+++ Source material

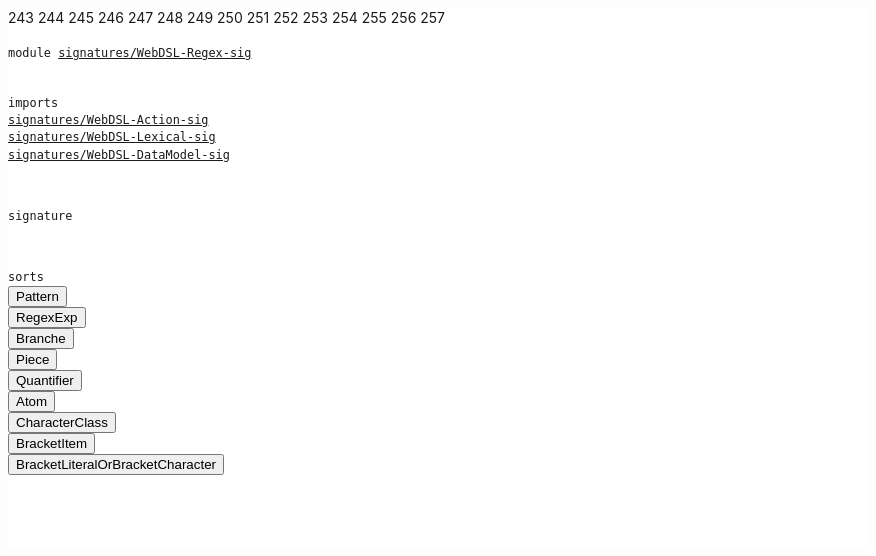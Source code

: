243
244
245
246
247
248
249
250
251
252
253
254
255
256
257
</pre></div></td>
<td class="code"><pre><code><span class="keyword">module</span> <a href="../webdsl-statix-sig.stx/#signatures/WebDSL-Regex-sig_20_3" id="signatures/WebDSL-Regex-sig_1_8" title="a definition with a single reference"><span class="token sort_Id">signatures/WebDSL-Regex-sig</span></a>

<span class="keyword">imports</span>
  <a href="../WebDSL-Action-sig.stx/#signatures/WebDSL-Action-sig_1_8" id="signatures/WebDSL-Action-sig_4_3" title="a reference to a single-file definition"><span class="token sort_Id">signatures/WebDSL-Action-sig</span></a>
  <a href="../WebDSL-Lexical-sig.stx/#signatures/WebDSL-Lexical-sig_1_8" id="signatures/WebDSL-Lexical-sig_5_3" title="a reference to a single-file definition"><span class="token sort_Id">signatures/WebDSL-Lexical-sig</span></a>
  <a href="../WebDSL-DataModel-sig.stx/#signatures/WebDSL-DataModel-sig_1_8" id="signatures/WebDSL-DataModel-sig_6_3" title="a reference to a single-file definition"><span class="token sort_Id">signatures/WebDSL-DataModel-sig</span></a>

<span class="keyword">signature</span>

  <span class="keyword">sorts</span>
    <span class="cons_SortDecl"><button class="modal-open" id="Pattern_11_5" title="a definition with multiple references" data-urls="#Pattern line 64_21, 109_20, 110_31, 111_19, 111_29, 111_40, 133_15, 134_18, 135_25, 136_25, 137_26, 138_26, 139_31, 140_20"><span class="token sort_Id">Pattern</span></button></span>
    <span class="cons_SortDecl"><button class="modal-open" id="RegexExp_12_5" title="a definition with multiple references" data-urls="#RegexExp line 65_22, 108_17, 109_31"><span class="token sort_Id">RegexExp</span></button></span>
    <span class="cons_SortDecl"><button class="modal-open" id="Branche_13_5" title="a definition with multiple references" data-urls="#Branche line 66_21, 110_20, 112_29"><span class="token sort_Id">Branche</span></button></span>
    <span class="cons_SortDecl"><button class="modal-open" id="Piece_14_5" title="a definition with multiple references" data-urls="#Piece line 67_19, 112_19, 113_26, 114_43"><span class="token sort_Id">Piece</span></button></span>
    <span class="cons_SortDecl"><button class="modal-open" id="Quantifier_15_5" title="a definition with multiple references" data-urls="#Quantifier line 68_24, 114_29, 115_35, 116_35, 117_50, 118_23, 119_24, 120_23, 121_38, 122_38, 123_53, 124_26, 125_27, 126_26, 127_39, 128_39, 129_54, 130_27, 131_28, 132_27"><span class="token sort_Id">Quantifier</span></button></span>
    <span class="cons_SortDecl"><button class="modal-open" id="Atom_16_5" title="a definition with multiple references" data-urls="#Atom line 69_18, 113_18, 114_22, 133_26, 134_29, 135_36, 136_36, 137_37, 138_37, 139_42, 140_41, 141_13, 142_23, 143_17, 144_15, 145_40, 146_34, 147_38, 148_30"><span class="token sort_Id">Atom</span></button></span>
    <span class="cons_SortDecl"><button class="modal-open" id="CharacterClass_17_5" title="a definition with multiple references" data-urls="#CharacterClass line 70_28, 145_22, 149_40, 150_47, 154_13"><span class="token sort_Id">CharacterClass</span></button></span>
    <span class="cons_SortDecl"><button class="modal-open" id="BracketItem_18_5" title="a definition with multiple references" data-urls="#BracketItem line 71_25, 149_24, 150_31, 151_84, 154_31, 155_40, 156_44"><span class="token sort_Id">BracketItem</span></button></span>
    <span class="cons_SortDecl"><button class="modal-open" id="BracketLiteralOrBracketCharacter_19_5" title="a definition with multiple references" data-urls="#BracketLiteralOrBracketCharacter line 72_46, 151_13, 151_48, 152_73, 153_77"><span class="token sort_Id">BracketLiteralOrBracketCharacter</span></button></span>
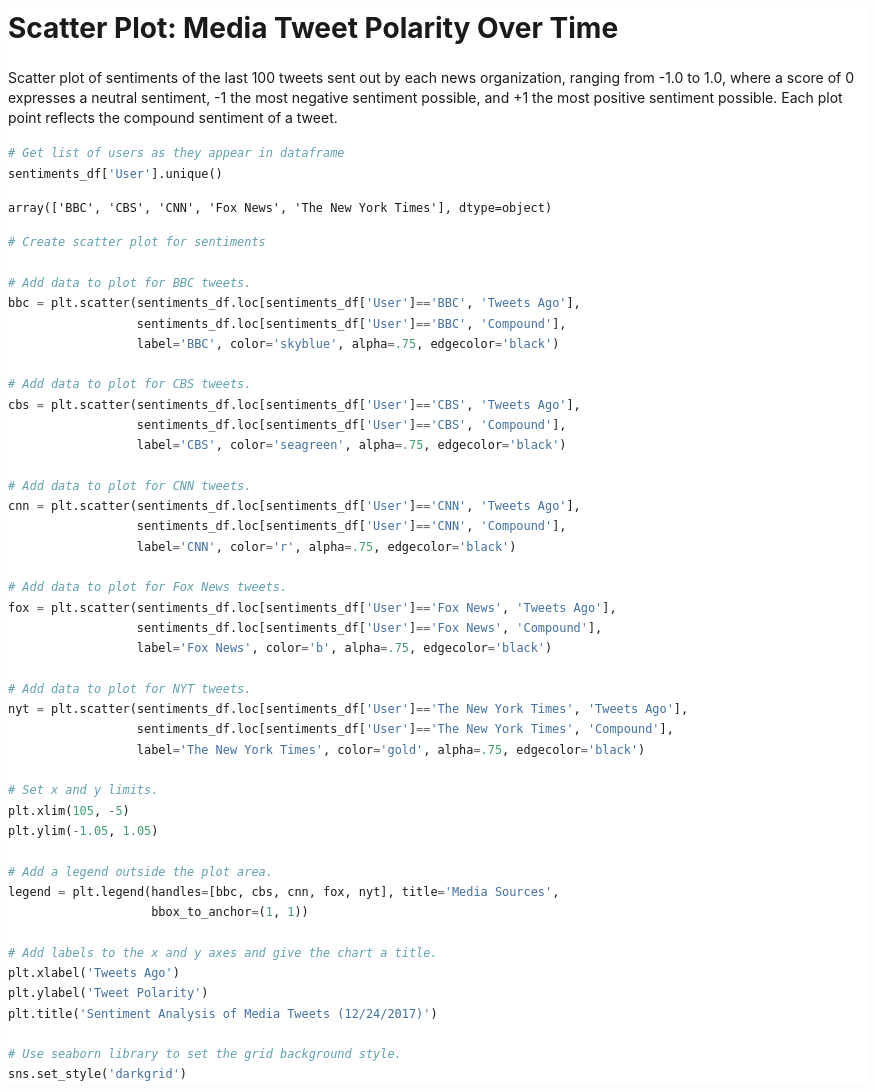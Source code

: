 

# Scatter Plot: Media Tweet Polarity Over Time

Scatter plot of sentiments of the last 100 tweets sent out by each news organization, ranging from -1.0 to 1.0, where a score of 0 expresses a neutral sentiment, -1 the most negative sentiment possible, and +1 the most positive sentiment possible.
Each plot point reflects the compound sentiment of a tweet.


```python
# Get list of users as they appear in dataframe
sentiments_df['User'].unique()
```




    array(['BBC', 'CBS', 'CNN', 'Fox News', 'The New York Times'], dtype=object)




```python
# Create scatter plot for sentiments

# Add data to plot for BBC tweets.
bbc = plt.scatter(sentiments_df.loc[sentiments_df['User']=='BBC', 'Tweets Ago'],
                  sentiments_df.loc[sentiments_df['User']=='BBC', 'Compound'],
                  label='BBC', color='skyblue', alpha=.75, edgecolor='black')

# Add data to plot for CBS tweets.
cbs = plt.scatter(sentiments_df.loc[sentiments_df['User']=='CBS', 'Tweets Ago'],
                  sentiments_df.loc[sentiments_df['User']=='CBS', 'Compound'],
                  label='CBS', color='seagreen', alpha=.75, edgecolor='black')

# Add data to plot for CNN tweets.
cnn = plt.scatter(sentiments_df.loc[sentiments_df['User']=='CNN', 'Tweets Ago'],
                  sentiments_df.loc[sentiments_df['User']=='CNN', 'Compound'],
                  label='CNN', color='r', alpha=.75, edgecolor='black')

# Add data to plot for Fox News tweets.
fox = plt.scatter(sentiments_df.loc[sentiments_df['User']=='Fox News', 'Tweets Ago'],
                  sentiments_df.loc[sentiments_df['User']=='Fox News', 'Compound'],
                  label='Fox News', color='b', alpha=.75, edgecolor='black')

# Add data to plot for NYT tweets.
nyt = plt.scatter(sentiments_df.loc[sentiments_df['User']=='The New York Times', 'Tweets Ago'],
                  sentiments_df.loc[sentiments_df['User']=='The New York Times', 'Compound'],
                  label='The New York Times', color='gold', alpha=.75, edgecolor='black')

# Set x and y limits.
plt.xlim(105, -5)
plt.ylim(-1.05, 1.05)

# Add a legend outside the plot area.
legend = plt.legend(handles=[bbc, cbs, cnn, fox, nyt], title='Media Sources',
                    bbox_to_anchor=(1, 1))

# Add labels to the x and y axes and give the chart a title.
plt.xlabel('Tweets Ago')
plt.ylabel('Tweet Polarity')
plt.title('Sentiment Analysis of Media Tweets (12/24/2017)')

# Use seaborn library to set the grid background style.
sns.set_style('darkgrid')
```
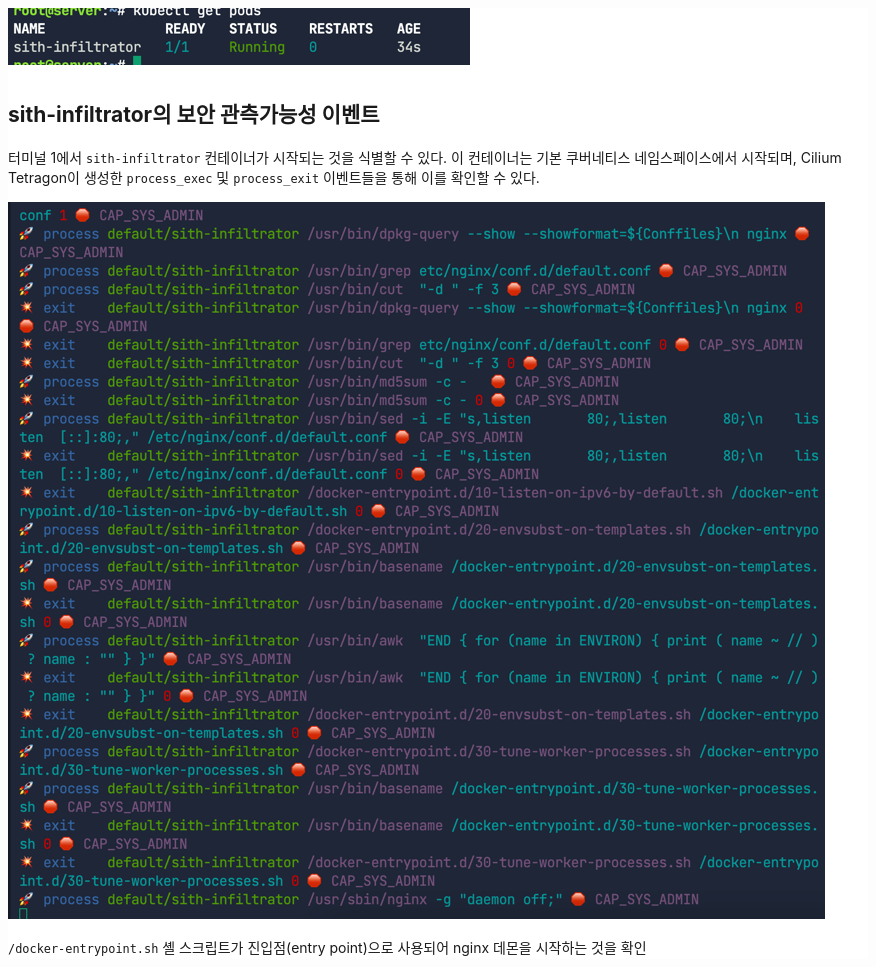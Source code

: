 ![img_4.png](../assets/8week/8week1-5.png)

## sith-infiltrator의 보안 관측가능성 이벤트
터미널 1에서 `sith-infiltrator` 컨테이너가 시작되는 것을 식별할 수 있다. 
이 컨테이너는 기본 쿠버네티스 네임스페이스에서 시작되며, Cilium Tetragon이 생성한 `process_exec` 및 `process_exit` 이벤트들을 통해 이를 확인할 수 있다.

![img_5.png](../assets/8week/8week1-6.png)


`/docker-entrypoint.sh` 셸 스크립트가 진입점(entry point)으로 사용되어 nginx 데몬을 시작하는 것을 확인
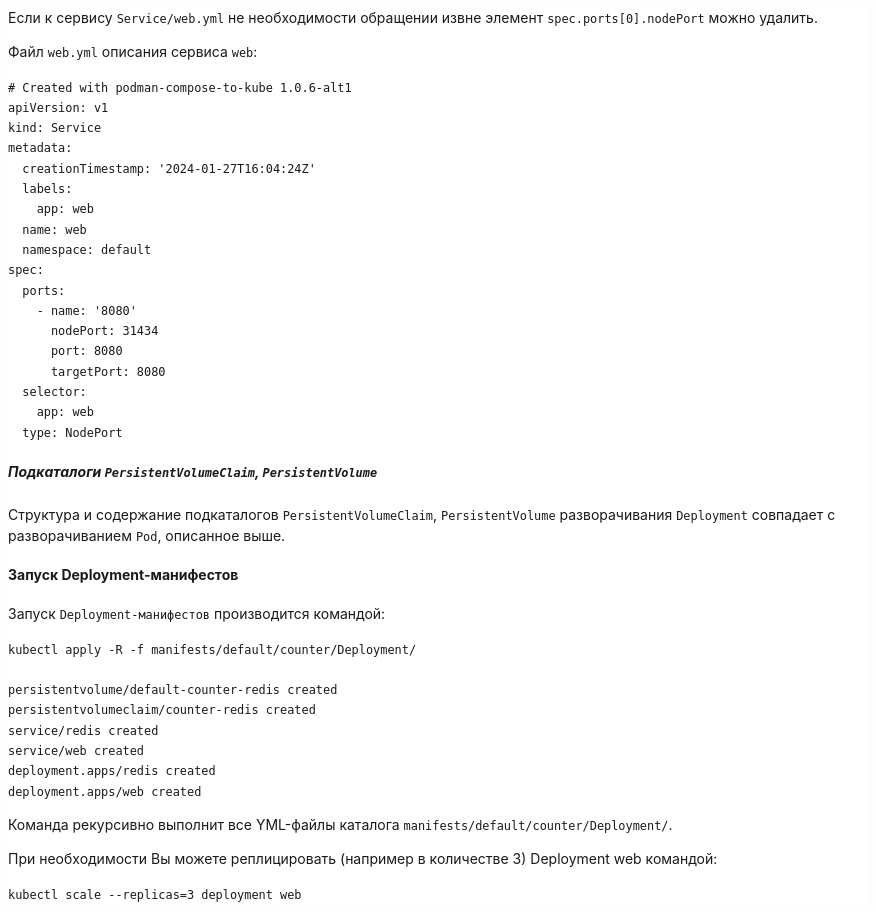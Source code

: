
 ```
```

Если к сервису `Service/web.yml` не необходимости обращении извне
элемент `spec.ports[0].nodePort` можно удалить.

Файл `web.yml` описания сервиса `web`:
```
# Created with podman-compose-to-kube 1.0.6-alt1
apiVersion: v1
kind: Service
metadata:
  creationTimestamp: '2024-01-27T16:04:24Z'
  labels:
    app: web
  name: web
  namespace: default
spec:
  ports:
    - name: '8080'
      nodePort: 31434
      port: 8080
      targetPort: 8080
  selector:
    app: web
  type: NodePort
```

##### Подкаталоги `PersistentVolumeClaim`, `PersistentVolume`

Структура и содержание подкаталогов `PersistentVolumeClaim`, `PersistentVolume`
разворачивания `Deployment` совпадает с разворачиванием `Pod`, описанное
выше.

#### Запуск Deployment-манифестов

Запуск `Deployment-манифестов` производится командой:
```
kubectl apply -R -f manifests/default/counter/Deployment/

persistentvolume/default-counter-redis created
persistentvolumeclaim/counter-redis created
service/redis created
service/web created
deployment.apps/redis created
deployment.apps/web created
```

Команда рекурсивно выполнит все YML-файлы каталога
`manifests/default/counter/Deployment/`.

При необходимости Вы можете реплицировать (например в количестве 3)
Deployment web командой:
```
kubectl scale --replicas=3 deployment web
```
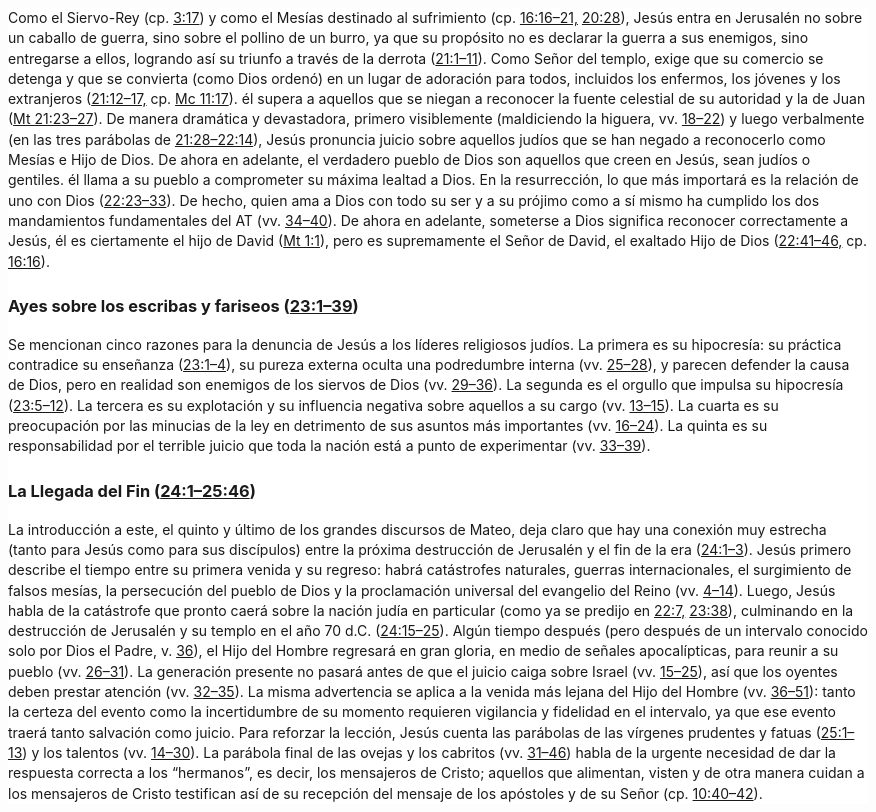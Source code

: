 Como el Siervo\-Rey (cp. [3:17](https://ref.ly/Matt3:17)) y como el Mesías destinado al sufrimiento (cp. [16:16–21,](https://ref.ly/Matt16:16-Matt16:21) [20:28](https://ref.ly/Matt20:28)), Jesús entra en Jerusalén no sobre un caballo de guerra, sino sobre el pollino de un burro, ya que su propósito no es declarar la guerra a sus enemigos, sino entregarse a ellos, logrando así su triunfo a través de la derrota ([21:1–11](https://ref.ly/Matt21:1-Matt21:11)). Como Señor del templo, exige que su comercio se detenga y que se convierta (como Dios ordenó) en un lugar de adoración para todos, incluidos los enfermos, los jóvenes y los extranjeros ([21:12–17,](https://ref.ly/Matt21:12-Matt21:17) cp. [Mc 11:17](https://ref.ly/Mark11:17)). él supera a aquellos que se niegan a reconocer la fuente celestial de su autoridad y la de Juan ([Mt 21:23–27](https://ref.ly/Matt21:23-Matt21:27)). De manera dramática y devastadora, primero visiblemente (maldiciendo la higuera, vv. [18–22](https://ref.ly/Matt21:18-Matt21:22)) y luego verbalmente (en las tres parábolas de [21:28–22:14](https://ref.ly/Matt21:28-Matt22:14)), Jesús pronuncia juicio sobre aquellos judíos que se han negado a reconocerlo como Mesías e Hijo de Dios. De ahora en adelante, el verdadero pueblo de Dios son aquellos que creen en Jesús, sean judíos o gentiles. él llama a su pueblo a comprometer su máxima lealtad a Dios. En la resurrección, lo que más importará es la relación de uno con Dios ([22:23–33](https://ref.ly/Matt22:23-Matt22:33)). De hecho, quien ama a Dios con todo su ser y a su prójimo como a sí mismo ha cumplido los dos mandamientos fundamentales del AT (vv. [34–40](https://ref.ly/Matt22:34-Matt22:40)). De ahora en adelante, someterse a Dios significa reconocer correctamente a Jesús, él es ciertamente el hijo de David ([Mt 1:1](https://ref.ly/Matt1:1)), pero es supremamente el Señor de David, el exaltado Hijo de Dios ([22:41–46,](https://ref.ly/Matt22:41-Matt22:46) cp. [16:16](https://ref.ly/Matt16:16)).

### Ayes sobre los escribas y fariseos ([23:1–39](https://ref.ly/Matt23:1-Matt23:39))

Se mencionan cinco razones para la denuncia de Jesús a los líderes religiosos judíos. La primera es su hipocresía: su práctica contradice su enseñanza ([23:1–4](https://ref.ly/Matt23:1-Matt23:4)), su pureza externa oculta una podredumbre interna (vv. [25–28](https://ref.ly/Matt23:25-Matt23:28)), y parecen defender la causa de Dios, pero en realidad son enemigos de los siervos de Dios (vv. [29–36](https://ref.ly/Matt23:29-Matt23:36)). La segunda es el orgullo que impulsa su hipocresía ([23:5–12](https://ref.ly/Matt23:5-Matt23:12)). La tercera es su explotación y su influencia negativa sobre aquellos a su cargo (vv. [13–15](https://ref.ly/Matt23:13-Matt23:15)). La cuarta es su preocupación por las minucias de la ley en detrimento de sus asuntos más importantes (vv. [16–24](https://ref.ly/Matt23:16-Matt23:24)). La quinta es su responsabilidad por el terrible juicio que toda la nación está a punto de experimentar (vv. [33–39](https://ref.ly/Matt23:33-Matt23:39)).

### La Llegada del Fin ([24:1–25:46](https://ref.ly/Matt24:1-Matt25:46))

La introducción a este, el quinto y último de los grandes discursos de Mateo, deja claro que hay una conexión muy estrecha (tanto para Jesús como para sus discípulos) entre la próxima destrucción de Jerusalén y el fin de la era ([24:1–3](https://ref.ly/Matt24:1-Matt24:3)). Jesús primero describe el tiempo entre su primera venida y su regreso: habrá catástrofes naturales, guerras internacionales, el surgimiento de falsos mesías, la persecución del pueblo de Dios y la proclamación universal del evangelio del Reino (vv. [4–14](https://ref.ly/Matt24:4-Matt24:14)). Luego, Jesús habla de la catástrofe que pronto caerá sobre la nación judía en particular (como ya se predijo en [22:7,](https://ref.ly/Matt22:7) [23:38](https://ref.ly/Matt23:38)), culminando en la destrucción de Jerusalén y su templo en el año 70 d.C. ([24:15–25](https://ref.ly/Matt24:15-Matt24:25)). Algún tiempo después (pero después de un intervalo conocido solo por Dios el Padre, v. [36](https://ref.ly/Matt24:36)), el Hijo del Hombre regresará en gran gloria, en medio de señales apocalípticas, para reunir a su pueblo (vv. [26–31](https://ref.ly/Matt24:26-Matt24:31)). La generación presente no pasará antes de que el juicio caiga sobre Israel (vv. [15–25](https://ref.ly/Matt24:15-Matt24:25)), así que los oyentes deben prestar atención (vv. [32–35](https://ref.ly/Matt24:32-Matt24:35)). La misma advertencia se aplica a la venida más lejana del Hijo del Hombre (vv. [36–51](https://ref.ly/Matt24:36-Matt24:51)): tanto la certeza del evento como la incertidumbre de su momento requieren vigilancia y fidelidad en el intervalo, ya que ese evento traerá tanto salvación como juicio. Para reforzar la lección, Jesús cuenta las parábolas de las vírgenes prudentes y fatuas ([25:1–13](https://ref.ly/Matt25:1-Matt25:13)) y los talentos (vv. [14–30](https://ref.ly/Matt25:14-Matt25:30)). La parábola final de las ovejas y los cabritos (vv. [31–46](https://ref.ly/Matt25:31-Matt25:46)) habla de la urgente necesidad de dar la respuesta correcta a los “hermanos”, es decir, los mensajeros de Cristo; aquellos que alimentan, visten y de otra manera cuidan a los mensajeros de Cristo testifican así de su recepción del mensaje de los apóstoles y de su Señor (cp. [10:40–42](https://ref.ly/Matt10:40-Matt10:42)).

++++++

*What is needed:* When a line of the records holds the word "манифестов", copy that line.

*Finished task:*
#### Запуск Deployment-манифестов
Запуск `Deployment-манифестов` производится командой:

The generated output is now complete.